◆ **Records contained in a dataset**:
= = =

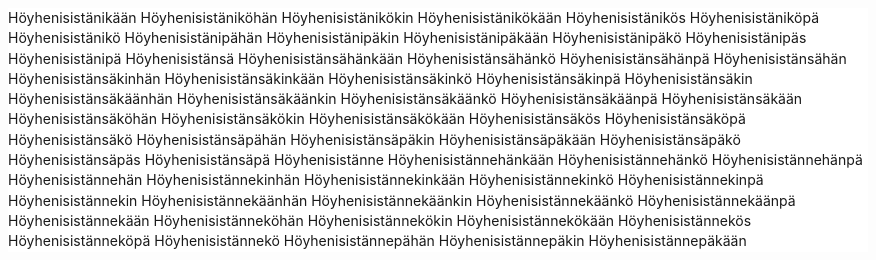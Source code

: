 Höyhenisistänikään
Höyhenisistäniköhän
Höyhenisistänikökin
Höyhenisistänikökään
Höyhenisistänikös
Höyhenisistäniköpä
Höyhenisistänikö
Höyhenisistänipähän
Höyhenisistänipäkin
Höyhenisistänipäkään
Höyhenisistänipäkö
Höyhenisistänipäs
Höyhenisistänipä
Höyhenisistänsä
Höyhenisistänsähänkään
Höyhenisistänsähänkö
Höyhenisistänsähänpä
Höyhenisistänsähän
Höyhenisistänsäkinhän
Höyhenisistänsäkinkään
Höyhenisistänsäkinkö
Höyhenisistänsäkinpä
Höyhenisistänsäkin
Höyhenisistänsäkäänhän
Höyhenisistänsäkäänkin
Höyhenisistänsäkäänkö
Höyhenisistänsäkäänpä
Höyhenisistänsäkään
Höyhenisistänsäköhän
Höyhenisistänsäkökin
Höyhenisistänsäkökään
Höyhenisistänsäkös
Höyhenisistänsäköpä
Höyhenisistänsäkö
Höyhenisistänsäpähän
Höyhenisistänsäpäkin
Höyhenisistänsäpäkään
Höyhenisistänsäpäkö
Höyhenisistänsäpäs
Höyhenisistänsäpä
Höyhenisistänne
Höyhenisistännehänkään
Höyhenisistännehänkö
Höyhenisistännehänpä
Höyhenisistännehän
Höyhenisistännekinhän
Höyhenisistännekinkään
Höyhenisistännekinkö
Höyhenisistännekinpä
Höyhenisistännekin
Höyhenisistännekäänhän
Höyhenisistännekäänkin
Höyhenisistännekäänkö
Höyhenisistännekäänpä
Höyhenisistännekään
Höyhenisistänneköhän
Höyhenisistännekökin
Höyhenisistännekökään
Höyhenisistännekös
Höyhenisistänneköpä
Höyhenisistännekö
Höyhenisistännepähän
Höyhenisistännepäkin
Höyhenisistännepäkään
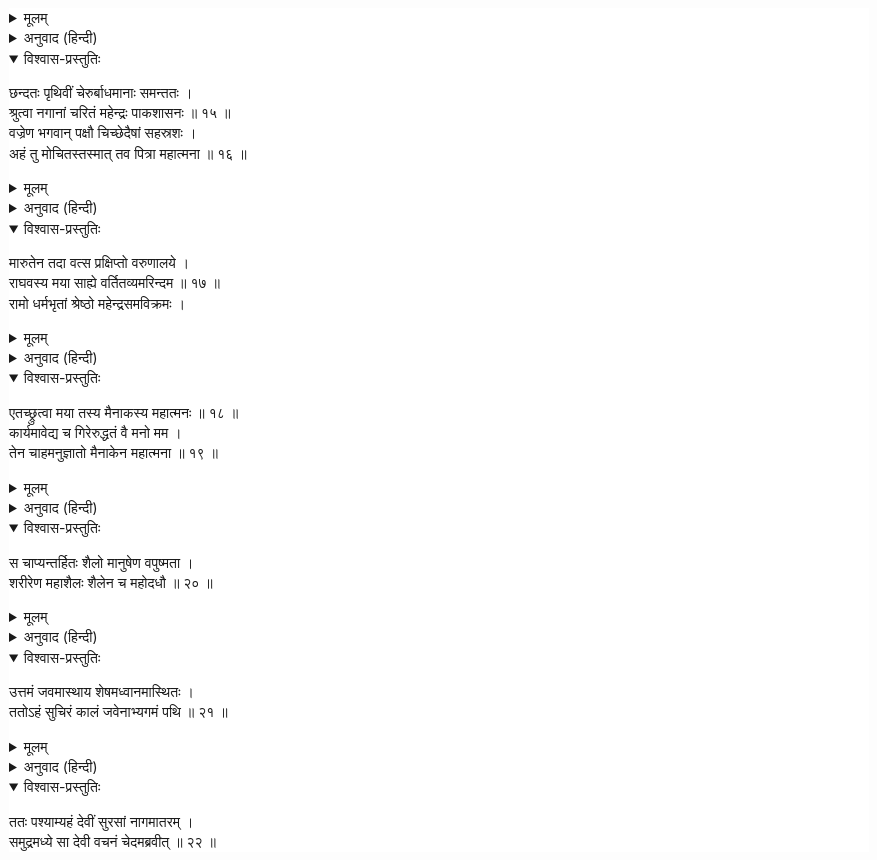 <details><summary>मूलम्</summary></details>

<details><summary>अनुवाद (हिन्दी)</summary></details>

<details open><summary>विश्वास-प्रस्तुतिः</summary>

छन्दतः पृथिवीं चेरुर्बाधमानाः समन्ततः ।  
श्रुत्वा नगानां चरितं महेन्द्रः पाकशासनः ॥ १५ ॥  
वज्रेण भगवान् पक्षौ चिच्छेदैषां सहस्रशः ।  
अहं तु मोचितस्तस्मात् तव पित्रा महात्मना ॥ १६ ॥
</details>

<details><summary>मूलम्</summary></details>

<details><summary>अनुवाद (हिन्दी)</summary></details>

<details open><summary>विश्वास-प्रस्तुतिः</summary>

मारुतेन तदा वत्स प्रक्षिप्तो वरुणालये ।  
राघवस्य मया साह्ये वर्तितव्यमरिन्दम ॥ १७ ॥  
रामो धर्मभृतां श्रेष्ठो महेन्द्रसमविक्रमः ।
</details>

<details><summary>मूलम्</summary></details>

<details><summary>अनुवाद (हिन्दी)</summary></details>

<details open><summary>विश्वास-प्रस्तुतिः</summary>

एतच्छ्रुत्वा मया तस्य मैनाकस्य महात्मनः ॥ १८ ॥  
कार्यमावेद्य च गिरेरुद्धतं वै मनो मम ।  
तेन चाहमनुज्ञातो मैनाकेन महात्मना ॥ १९ ॥
</details>

<details><summary>मूलम्</summary></details>

<details><summary>अनुवाद (हिन्दी)</summary></details>

<details open><summary>विश्वास-प्रस्तुतिः</summary>

स चाप्यन्तर्हितः शैलो मानुषेण वपुष्मता ।  
शरीरेण महाशैलः शैलेन च महोदधौ ॥ २० ॥
</details>

<details><summary>मूलम्</summary></details>

<details><summary>अनुवाद (हिन्दी)</summary></details>

<details open><summary>विश्वास-प्रस्तुतिः</summary>

उत्तमं जवमास्थाय शेषमध्वानमास्थितः ।  
ततोऽहं सुचिरं कालं जवेनाभ्यगमं पथि ॥ २१ ॥
</details>

<details><summary>मूलम्</summary></details>

<details><summary>अनुवाद (हिन्दी)</summary></details>

<details open><summary>विश्वास-प्रस्तुतिः</summary>

ततः पश्याम्यहं देवीं सुरसां नागमातरम् ।  
समुद्रमध्ये सा देवी वचनं चेदमब्रवीत् ॥ २२ ॥
</details>
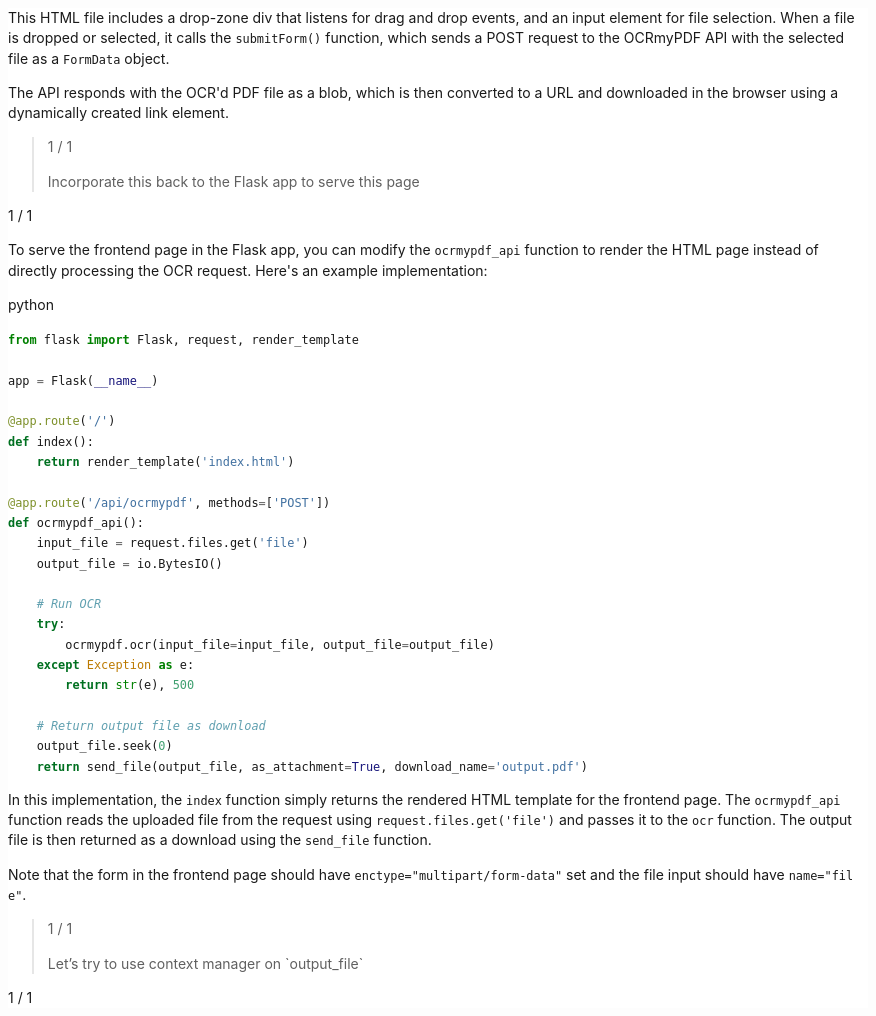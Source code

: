 This HTML file includes a drop-zone div that listens for drag and drop events, and an input element for file selection. When a file is dropped or selected, it calls the `submitForm()` function, which sends a POST request to the OCRmyPDF API with the selected file as a `FormData` object.

The API responds with the OCR'd PDF file as a blob, which is then converted to a URL and downloaded in the browser using a dynamically created link element.

> 1 / 1
> 
> Incorporate this back to the Flask app to serve this page

1 / 1

To serve the frontend page in the Flask app, you can modify the `ocrmypdf_api` function to render the HTML page instead of directly processing the OCR request. Here's an example implementation:

python

```python
from flask import Flask, request, render_template

app = Flask(__name__)

@app.route('/')
def index():
    return render_template('index.html')

@app.route('/api/ocrmypdf', methods=['POST'])
def ocrmypdf_api():
    input_file = request.files.get('file')
    output_file = io.BytesIO()

    # Run OCR
    try:
        ocrmypdf.ocr(input_file=input_file, output_file=output_file)
    except Exception as e:
        return str(e), 500

    # Return output file as download
    output_file.seek(0)
    return send_file(output_file, as_attachment=True, download_name='output.pdf')
```

In this implementation, the `index` function simply returns the rendered HTML template for the frontend page. The `ocrmypdf_api` function reads the uploaded file from the request using `request.files.get('file')` and passes it to the `ocr` function. The output file is then returned as a download using the `send_file` function.

Note that the form in the frontend page should have `enctype="multipart/form-data"` set and the file input should have `name="file"`.

> 1 / 1
> 
> Let’s try to use context manager on \`output\_file\`

1 / 1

= = =

◆ **PROBLEM**: The entries are to be transcribed word for word, without their images.

◆ **EXERCISE ANSWER**:
Source code

: Höyhenisistänikään
Höyhenisistäniköhän
Höyhenisistänikökin
Höyhenisistänikökään
Höyhenisistänikös
Höyhenisistäniköpä
Höyhenisistänikö
Höyhenisistänipähän
Höyhenisistänipäkin
Höyhenisistänipäkään
Höyhenisistänipäkö
Höyhenisistänipäs
Höyhenisistänipä
Höyhenisistänsä
Höyhenisistänsähänkään
Höyhenisistänsähänkö
Höyhenisistänsähänpä
Höyhenisistänsähän
Höyhenisistänsäkinhän
Höyhenisistänsäkinkään
Höyhenisistänsäkinkö
Höyhenisistänsäkinpä
Höyhenisistänsäkin
Höyhenisistänsäkäänhän
Höyhenisistänsäkäänkin
Höyhenisistänsäkäänkö
Höyhenisistänsäkäänpä
Höyhenisistänsäkään
Höyhenisistänsäköhän
Höyhenisistänsäkökin
Höyhenisistänsäkökään
Höyhenisistänsäkös
Höyhenisistänsäköpä
Höyhenisistänsäkö
Höyhenisistänsäpähän
Höyhenisistänsäpäkin
Höyhenisistänsäpäkään
Höyhenisistänsäpäkö
Höyhenisistänsäpäs
Höyhenisistänsäpä
Höyhenisistänne
Höyhenisistännehänkään
Höyhenisistännehänkö
Höyhenisistännehänpä
Höyhenisistännehän
Höyhenisistännekinhän
Höyhenisistännekinkään
Höyhenisistännekinkö
Höyhenisistännekinpä
Höyhenisistännekin
Höyhenisistännekäänhän
Höyhenisistännekäänkin
Höyhenisistännekäänkö
Höyhenisistännekäänpä
Höyhenisistännekään
Höyhenisistänneköhän
Höyhenisistännekökin
Höyhenisistännekökään
Höyhenisistännekös
Höyhenisistänneköpä
Höyhenisistännekö
Höyhenisistännepähän
Höyhenisistännepäkin
Höyhenisistännepäkään
 <details><summary>मूलम्</summary></details>

<details><summary>अनुवाद (हिन्दी)</summary></details>

<details open><summary>विश्वास-प्रस्तुतिः</summary>

छन्दतः पृथिवीं चेरुर्बाधमानाः समन्ततः ।  
श्रुत्वा नगानां चरितं महेन्द्रः पाकशासनः ॥ १५ ॥  
वज्रेण भगवान् पक्षौ चिच्छेदैषां सहस्रशः ।  
अहं तु मोचितस्तस्मात् तव पित्रा महात्मना ॥ १६ ॥
</details>

<details><summary>मूलम्</summary></details>

<details><summary>अनुवाद (हिन्दी)</summary></details>

<details open><summary>विश्वास-प्रस्तुतिः</summary>

मारुतेन तदा वत्स प्रक्षिप्तो वरुणालये ।  
राघवस्य मया साह्ये वर्तितव्यमरिन्दम ॥ १७ ॥  
रामो धर्मभृतां श्रेष्ठो महेन्द्रसमविक्रमः ।
</details>

<details><summary>मूलम्</summary></details>

<details><summary>अनुवाद (हिन्दी)</summary></details>

<details open><summary>विश्वास-प्रस्तुतिः</summary>

एतच्छ्रुत्वा मया तस्य मैनाकस्य महात्मनः ॥ १८ ॥  
कार्यमावेद्य च गिरेरुद्धतं वै मनो मम ।  
तेन चाहमनुज्ञातो मैनाकेन महात्मना ॥ १९ ॥
</details>

<details><summary>मूलम्</summary></details>

<details><summary>अनुवाद (हिन्दी)</summary></details>

<details open><summary>विश्वास-प्रस्तुतिः</summary>

स चाप्यन्तर्हितः शैलो मानुषेण वपुष्मता ।  
शरीरेण महाशैलः शैलेन च महोदधौ ॥ २० ॥
</details>

<details><summary>मूलम्</summary></details>

<details><summary>अनुवाद (हिन्दी)</summary></details>

<details open><summary>विश्वास-प्रस्तुतिः</summary>

उत्तमं जवमास्थाय शेषमध्वानमास्थितः ।  
ततोऽहं सुचिरं कालं जवेनाभ्यगमं पथि ॥ २१ ॥
</details>

<details><summary>मूलम्</summary></details>

<details><summary>अनुवाद (हिन्दी)</summary></details>

<details open><summary>विश्वास-प्रस्तुतिः</summary>

ततः पश्याम्यहं देवीं सुरसां नागमातरम् ।  
समुद्रमध्ये सा देवी वचनं चेदमब्रवीत् ॥ २२ ॥
</details>
Source code

: This HTML file includes a drop-zone div that listens for drag and drop events, and an input element for file selection. When a file is dropped or selected, it calls the `submitForm()` function, which sends a POST request to the OCRmyPDF API with the selected file as a `FormData` object.

The API responds with the OCR'd PDF file as a blob, which is then converted to a URL and downloaded in the browser using a dynamically created link element.

> 1 / 1
> 
> Incorporate this back to the Flask app to serve this page

1 / 1

To serve the frontend page in the Flask app, you can modify the `ocrmypdf_api` function to render the HTML page instead of directly processing the OCR request. Here's an example implementation:

python

```python
from flask import Flask, request, render_template

app = Flask(__name__)

@app.route('/')
def index():
    return render_template('index.html')

@app.route('/api/ocrmypdf', methods=['POST'])
def ocrmypdf_api():
    input_file = request.files.get('file')
    output_file = io.BytesIO()

    # Run OCR
    try:
        ocrmypdf.ocr(input_file=input_file, output_file=output_file)
    except Exception as e:
        return str(e), 500

    # Return output file as download
    output_file.seek(0)
    return send_file(output_file, as_attachment=True, download_name='output.pdf')
```

In this implementation, the `index` function simply returns the rendered HTML template for the frontend page. The `ocrmypdf_api` function reads the uploaded file from the request using `request.files.get('file')` and passes it to the `ocr` function. The output file is then returned as a download using the `send_file` function.

Note that the form in the frontend page should have `enctype="multipart/form-data"` set and the file input should have `name="file"`.

> 1 / 1
> 
> Let’s try to use context manager on \`output\_file\`

1 / 1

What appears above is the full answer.